Date of Report (Date of earliest event reported):  February 12, 1999


                             Quanta Services, Inc.
            (Exact name of registrant as specified in its charter)
 
         Delaware                 001-13831            74-2851603
(State or other jurisdiction   (Commission         (IRS Employer
      of incorporation)           File Number)      Identification No.)
 
1360 Post Oak Boulevard, Suite 2100
Houston, Texas                                        77056
(Address of principal executive offices)            (Zip Code)


      Registrant's telephone number, including area code:  (713) 629-7600

 
ITEM 2.  ACQUISITION OR DISPOSITION OF ASSETS.

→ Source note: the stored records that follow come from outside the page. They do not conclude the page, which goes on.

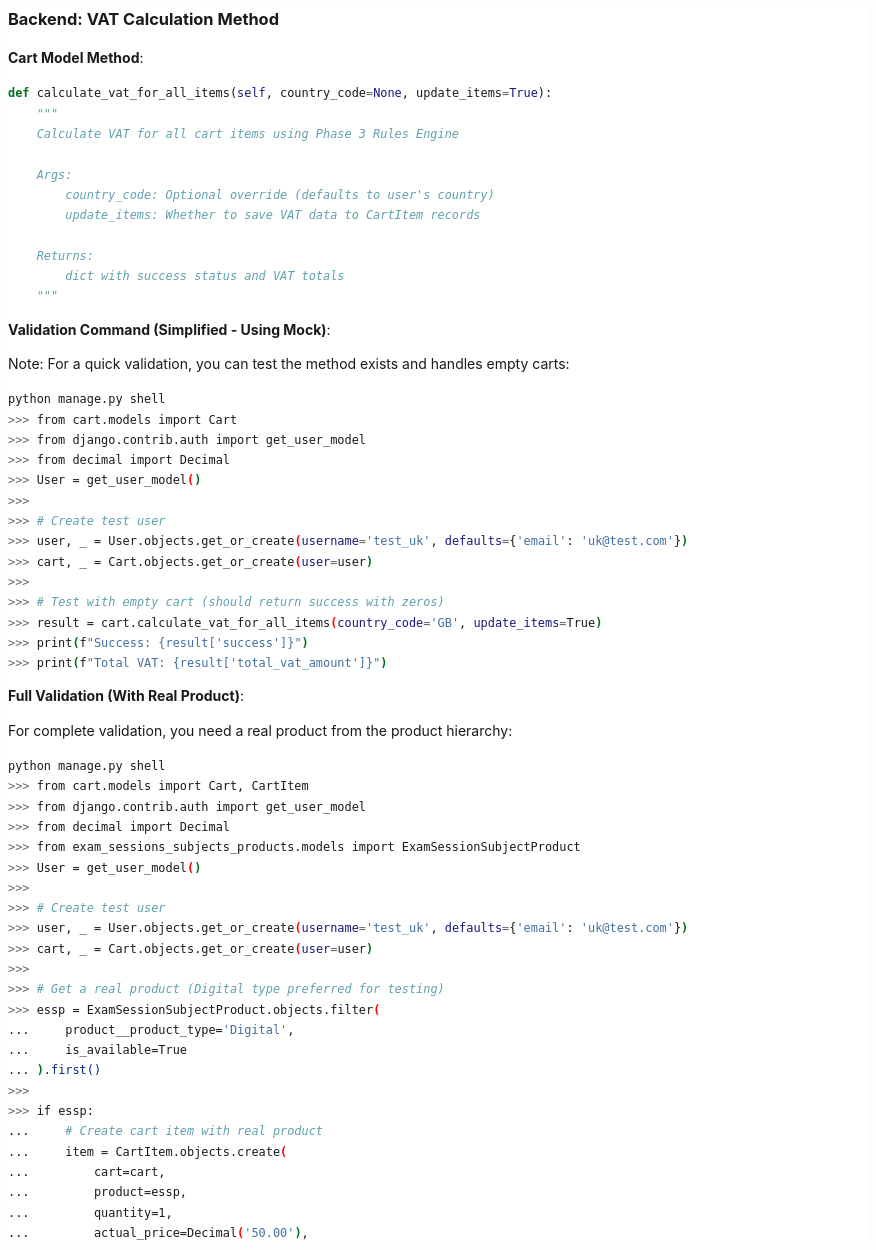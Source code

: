 ### Backend: VAT Calculation Method

**Cart Model Method**:
```python
def calculate_vat_for_all_items(self, country_code=None, update_items=True):
    """
    Calculate VAT for all cart items using Phase 3 Rules Engine

    Args:
        country_code: Optional override (defaults to user's country)
        update_items: Whether to save VAT data to CartItem records

    Returns:
        dict with success status and VAT totals
    """
```

**Validation Command (Simplified - Using Mock)**:

Note: For a quick validation, you can test the method exists and handles empty carts:

```bash
python manage.py shell
>>> from cart.models import Cart
>>> from django.contrib.auth import get_user_model
>>> from decimal import Decimal
>>> User = get_user_model()
>>>
>>> # Create test user
>>> user, _ = User.objects.get_or_create(username='test_uk', defaults={'email': 'uk@test.com'})
>>> cart, _ = Cart.objects.get_or_create(user=user)
>>>
>>> # Test with empty cart (should return success with zeros)
>>> result = cart.calculate_vat_for_all_items(country_code='GB', update_items=True)
>>> print(f"Success: {result['success']}")
>>> print(f"Total VAT: {result['total_vat_amount']}")
```

**Full Validation (With Real Product)**:

For complete validation, you need a real product from the product hierarchy:

```bash
python manage.py shell
>>> from cart.models import Cart, CartItem
>>> from django.contrib.auth import get_user_model
>>> from decimal import Decimal
>>> from exam_sessions_subjects_products.models import ExamSessionSubjectProduct
>>> User = get_user_model()
>>>
>>> # Create test user
>>> user, _ = User.objects.get_or_create(username='test_uk', defaults={'email': 'uk@test.com'})
>>> cart, _ = Cart.objects.get_or_create(user=user)
>>>
>>> # Get a real product (Digital type preferred for testing)
>>> essp = ExamSessionSubjectProduct.objects.filter(
...     product__product_type='Digital',
...     is_available=True
... ).first()
>>>
>>> if essp:
...     # Create cart item with real product
...     item = CartItem.objects.create(
...         cart=cart,
...         product=essp,
...         quantity=1,
...         actual_price=Decimal('50.00'),
```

     On February 12, 1999 Quanta Services, Inc. (the "Company"), through a
wholly owned subsidiary, acquired in a single transaction The Ryan Company, Inc.
("Ryan"). Ryan supplies electric power contracting services and maintenance and
repair services for government entities. The Company intends to continue such
operations.

     The terms of the acquisition of Ryan were the result of arms'-length
negotiations.  The aggregate consideration for Ryan consisted of the assumption
of certain liabilities, 263,665 shares of the Company's Common Stock and $21.4
million in cash, which was funded with the Company's cash and borrowings under
the Company's syndicated credit facility, the agent of which is Bank One, Texas,
NA. (the "Credit Facility").

     On February 16, 1999, the Company through a wholly owned subsidiary
acquired in a single transaction Northern Line Layers, Inc. ("Northern").
Northern is a telecommunications and electric utility contractor.  The Company
intends to continue such operations.

     The terms of the acquisition of Northern were the result of arms'-length
negotiations.  The aggregate consideration for Northern consisted of the
assumption of certain liabilities, 666,948 shares of the Company's Common Stock
and $22.4 million in cash, which was funded under the Credit Facility.

ITEM 7.  FINANCIAL STATEMENTS AND EXHIBITS.

     (a)  Financial Statements of businesses acquired.

     The financial statements required by this item will be filed by amendment
not later than April 27, 1999.

     (b)  Pro forma financial information.

     The pro forma financial information required by this item will be filed by
amendment not later than April 27, 1999.

     (c)  Exhibits.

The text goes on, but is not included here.